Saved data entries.
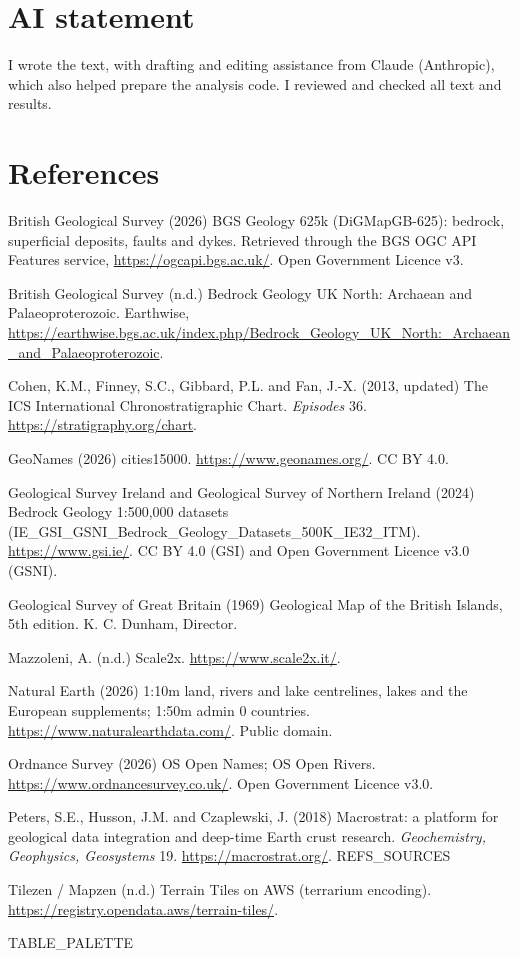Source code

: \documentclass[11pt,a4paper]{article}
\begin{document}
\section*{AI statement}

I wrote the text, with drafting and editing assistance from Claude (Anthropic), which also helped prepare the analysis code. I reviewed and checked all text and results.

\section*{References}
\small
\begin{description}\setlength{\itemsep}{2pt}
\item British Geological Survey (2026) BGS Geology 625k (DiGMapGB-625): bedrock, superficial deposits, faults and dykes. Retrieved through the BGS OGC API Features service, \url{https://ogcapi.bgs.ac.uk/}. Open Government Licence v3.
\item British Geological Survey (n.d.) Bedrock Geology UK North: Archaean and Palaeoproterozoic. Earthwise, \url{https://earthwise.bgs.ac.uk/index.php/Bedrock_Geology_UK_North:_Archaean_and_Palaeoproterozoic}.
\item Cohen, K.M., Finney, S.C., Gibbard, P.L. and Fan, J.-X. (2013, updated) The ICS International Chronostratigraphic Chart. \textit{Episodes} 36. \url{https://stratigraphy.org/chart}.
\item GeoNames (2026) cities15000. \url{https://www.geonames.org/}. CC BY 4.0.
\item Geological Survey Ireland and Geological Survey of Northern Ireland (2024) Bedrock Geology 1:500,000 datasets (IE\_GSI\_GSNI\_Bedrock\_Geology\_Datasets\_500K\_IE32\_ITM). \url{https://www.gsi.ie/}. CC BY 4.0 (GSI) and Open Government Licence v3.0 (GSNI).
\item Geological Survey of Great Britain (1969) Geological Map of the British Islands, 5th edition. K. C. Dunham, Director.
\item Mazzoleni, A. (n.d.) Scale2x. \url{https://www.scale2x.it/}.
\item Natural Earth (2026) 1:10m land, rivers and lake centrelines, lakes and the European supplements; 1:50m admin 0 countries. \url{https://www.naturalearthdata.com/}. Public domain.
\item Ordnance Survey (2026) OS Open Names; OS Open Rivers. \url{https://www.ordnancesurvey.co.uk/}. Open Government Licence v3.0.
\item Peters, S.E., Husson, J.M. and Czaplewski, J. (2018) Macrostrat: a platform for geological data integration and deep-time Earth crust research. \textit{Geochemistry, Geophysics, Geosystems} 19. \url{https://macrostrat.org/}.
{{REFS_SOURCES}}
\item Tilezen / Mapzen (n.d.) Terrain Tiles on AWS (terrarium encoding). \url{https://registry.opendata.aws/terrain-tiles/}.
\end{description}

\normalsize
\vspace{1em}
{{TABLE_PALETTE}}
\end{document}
---
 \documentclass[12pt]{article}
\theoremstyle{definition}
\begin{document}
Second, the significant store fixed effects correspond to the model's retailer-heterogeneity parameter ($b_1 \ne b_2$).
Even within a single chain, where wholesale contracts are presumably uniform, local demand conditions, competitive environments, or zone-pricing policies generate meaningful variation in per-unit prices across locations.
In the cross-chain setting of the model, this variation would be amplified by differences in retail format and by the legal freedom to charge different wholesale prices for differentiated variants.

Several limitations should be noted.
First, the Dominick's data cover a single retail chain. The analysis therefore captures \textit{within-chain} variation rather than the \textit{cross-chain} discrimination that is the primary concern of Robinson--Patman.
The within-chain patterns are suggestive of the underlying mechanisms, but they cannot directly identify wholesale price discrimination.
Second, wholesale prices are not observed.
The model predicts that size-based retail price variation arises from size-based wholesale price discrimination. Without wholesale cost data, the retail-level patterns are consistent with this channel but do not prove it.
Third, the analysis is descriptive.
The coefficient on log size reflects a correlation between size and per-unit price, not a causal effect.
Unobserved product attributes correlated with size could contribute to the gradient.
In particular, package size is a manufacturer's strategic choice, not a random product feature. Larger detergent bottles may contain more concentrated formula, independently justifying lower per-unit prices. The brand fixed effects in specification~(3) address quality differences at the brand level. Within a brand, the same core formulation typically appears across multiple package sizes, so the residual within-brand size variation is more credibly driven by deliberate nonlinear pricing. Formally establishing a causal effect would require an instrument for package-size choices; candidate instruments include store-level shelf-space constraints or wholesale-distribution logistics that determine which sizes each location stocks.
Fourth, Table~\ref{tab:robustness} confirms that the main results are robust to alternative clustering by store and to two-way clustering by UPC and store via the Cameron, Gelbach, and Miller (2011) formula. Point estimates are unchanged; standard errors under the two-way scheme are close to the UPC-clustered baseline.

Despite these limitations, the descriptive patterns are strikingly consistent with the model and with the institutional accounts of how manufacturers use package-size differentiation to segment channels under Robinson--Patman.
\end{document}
* * *
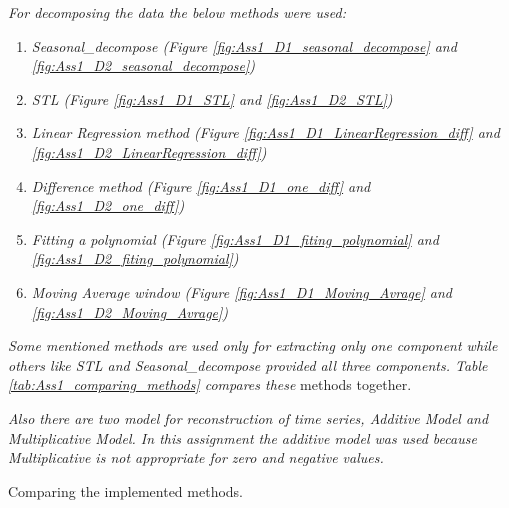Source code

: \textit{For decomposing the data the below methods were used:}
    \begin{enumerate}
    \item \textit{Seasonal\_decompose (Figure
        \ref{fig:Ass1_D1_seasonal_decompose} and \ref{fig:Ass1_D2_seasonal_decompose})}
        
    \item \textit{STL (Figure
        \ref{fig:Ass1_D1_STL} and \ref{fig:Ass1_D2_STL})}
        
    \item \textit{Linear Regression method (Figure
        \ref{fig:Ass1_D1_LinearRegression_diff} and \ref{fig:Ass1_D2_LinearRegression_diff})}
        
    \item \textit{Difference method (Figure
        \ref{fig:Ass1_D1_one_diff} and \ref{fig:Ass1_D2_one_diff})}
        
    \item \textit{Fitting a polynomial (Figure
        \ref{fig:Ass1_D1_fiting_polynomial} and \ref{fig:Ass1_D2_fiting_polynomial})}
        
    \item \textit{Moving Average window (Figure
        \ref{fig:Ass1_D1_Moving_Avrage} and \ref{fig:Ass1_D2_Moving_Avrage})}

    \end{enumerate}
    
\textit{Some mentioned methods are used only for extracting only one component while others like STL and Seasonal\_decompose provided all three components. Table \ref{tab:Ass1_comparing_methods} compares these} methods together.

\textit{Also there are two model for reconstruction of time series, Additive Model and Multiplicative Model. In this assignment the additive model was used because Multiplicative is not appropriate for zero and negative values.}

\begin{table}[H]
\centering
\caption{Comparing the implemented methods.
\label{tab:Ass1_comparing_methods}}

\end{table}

The task.
In the entries above, find the line holding "The within-chain patterns" and the line holding "Second, wholesale prices are not observed.", then retype exactly those two lines and every line between them, and nothing else.

Result.
The within-chain patterns are suggestive of the underlying mechanisms, but they cannot directly identify wholesale price discrimination.
Second, wholesale prices are not observed.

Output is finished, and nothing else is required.